## [TASK DESCRIPTION]
Before repeating the entries below, strip out every picture and keep all else as it is.
Start of DATA PROVIDED
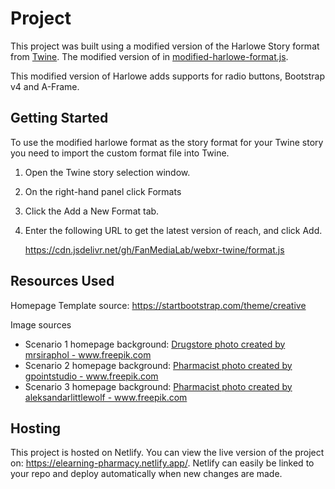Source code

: # Project


This project was built using a modified version of the Harlowe Story format from [Twine](https://twinery.org/). The modified version of in [modified-harlowe-format.js](format.js).

This modified version of Harlowe adds supports for radio buttons, Bootstrap v4 and A-Frame.

## Getting Started

To use the modified harlowe format as the story format for your Twine story you need to import the custom format file into Twine.

1. Open the Twine story selection window.

2. On the right-hand panel click Formats

3. Click the Add a New Format tab.

4. Enter the following URL to get the latest version of reach, and click Add.

    https://cdn.jsdelivr.net/gh/FanMediaLab/webxr-twine/format.js


## Resources Used
Homepage Template source: https://startbootstrap.com/theme/creative

Image sources
* Scenario 1 homepage background: <a href='https://www.freepik.com/photos/drugstore'>Drugstore photo created by mrsiraphol - www.freepik.com</a>
* Scenario 2 homepage background: <a href='https://www.freepik.com/photos/pharmacist'>Pharmacist photo created by gpointstudio - www.freepik.com</a>
* Scenario 3 homepage background: <a href='https://www.freepik.com/photos/pharmacist'>Pharmacist photo created by aleksandarlittlewolf - www.freepik.com</a>


## Hosting
This project is hosted on Netlify. You can view the live version of the project on: https://elearning-pharmacy.netlify.app/. Netlify can easily be linked to your repo and deploy automatically when new changes are made.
End of DATA PROVIDED
## [EXERCISE OUTPUT]
Source code

: # Project


This project was built using a modified version of the Harlowe Story format from [Twine](https://twinery.org/). The modified version of in [modified-harlowe-format.js](format.js).

This modified version of Harlowe adds supports for radio buttons, Bootstrap v4 and A-Frame.

## Getting Started

To use the modified harlowe format as the story format for your Twine story you need to import the custom format file into Twine.

1. Open the Twine story selection window.

2. On the right-hand panel click Formats

3. Click the Add a New Format tab.

4. Enter the following URL to get the latest version of reach, and click Add.

    https://cdn.jsdelivr.net/gh/FanMediaLab/webxr-twine/format.js


## Resources Used
Homepage Template source: https://startbootstrap.com/theme/creative

Image sources
* Scenario 1 homepage background: <a href='https://www.freepik.com/photos/drugstore'>Drugstore photo created by mrsiraphol - www.freepik.com</a>
* Scenario 2 homepage background: <a href='https://www.freepik.com/photos/pharmacist'>Pharmacist photo created by gpointstudio - www.freepik.com</a>
* Scenario 3 homepage background: <a href='https://www.freepik.com/photos/pharmacist'>Pharmacist photo created by aleksandarlittlewolf - www.freepik.com</a>


## Hosting
This project is hosted on Netlify. You can view the live version of the project on: https://elearning-pharmacy.netlify.app/. Netlify can easily be linked to your repo and deploy automatically when new changes are made.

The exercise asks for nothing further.